#### [Supplied information]
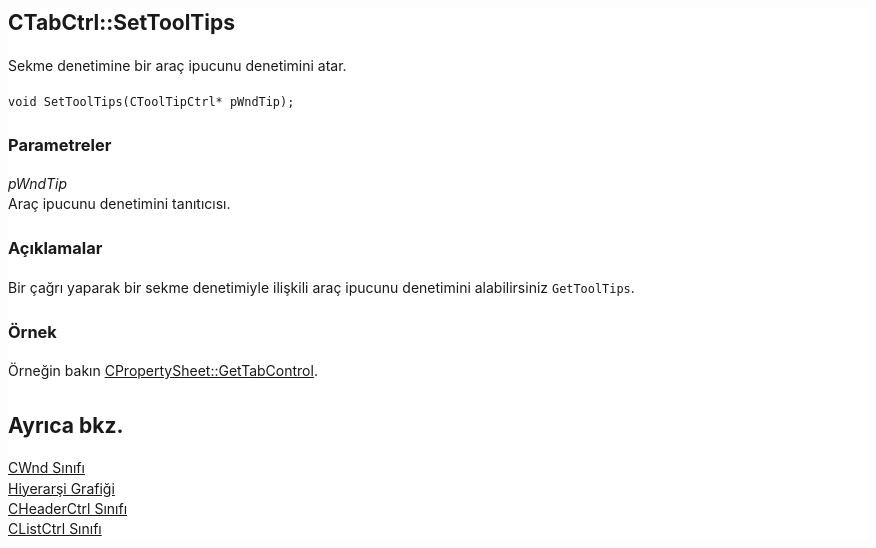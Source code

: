 ##  <a name="settooltips"></a>  CTabCtrl::SetToolTips

Sekme denetimine bir araç ipucunu denetimini atar.

```
void SetToolTips(CToolTipCtrl* pWndTip);
```

### <a name="parameters"></a>Parametreler

*pWndTip*<br/>
Araç ipucunu denetimini tanıtıcısı.

### <a name="remarks"></a>Açıklamalar

Bir çağrı yaparak bir sekme denetimiyle ilişkili araç ipucunu denetimini alabilirsiniz `GetToolTips`.

### <a name="example"></a>Örnek

  Örneğin bakın [CPropertySheet::GetTabControl](../../mfc/reference/cpropertysheet-class.md#gettabcontrol).

## <a name="see-also"></a>Ayrıca bkz.

[CWnd Sınıfı](../../mfc/reference/cwnd-class.md)<br/>
[Hiyerarşi Grafiği](../../mfc/hierarchy-chart.md)<br/>
[CHeaderCtrl Sınıfı](../../mfc/reference/cheaderctrl-class.md)<br/>
[CListCtrl Sınıfı](../../mfc/reference/clistctrl-class.md)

#### [Work instruction]
Copy the data word for word, no pictures.

#### [Exercise solution]
Source code

: ##  <a name="settooltips"></a>  CTabCtrl::SetToolTips

Sekme denetimine bir araç ipucunu denetimini atar.

```
void SetToolTips(CToolTipCtrl* pWndTip);
```

### <a name="parameters"></a>Parametreler

*pWndTip*<br/>
Araç ipucunu denetimini tanıtıcısı.

### <a name="remarks"></a>Açıklamalar

Bir çağrı yaparak bir sekme denetimiyle ilişkili araç ipucunu denetimini alabilirsiniz `GetToolTips`.

### <a name="example"></a>Örnek

  Örneğin bakın [CPropertySheet::GetTabControl](../../mfc/reference/cpropertysheet-class.md#gettabcontrol).

## <a name="see-also"></a>Ayrıca bkz.

[CWnd Sınıfı](../../mfc/reference/cwnd-class.md)<br/>
[Hiyerarşi Grafiği](../../mfc/hierarchy-chart.md)<br/>
[CHeaderCtrl Sınıfı](../../mfc/reference/cheaderctrl-class.md)<br/>
[CListCtrl Sınıfı](../../mfc/reference/clistctrl-class.md)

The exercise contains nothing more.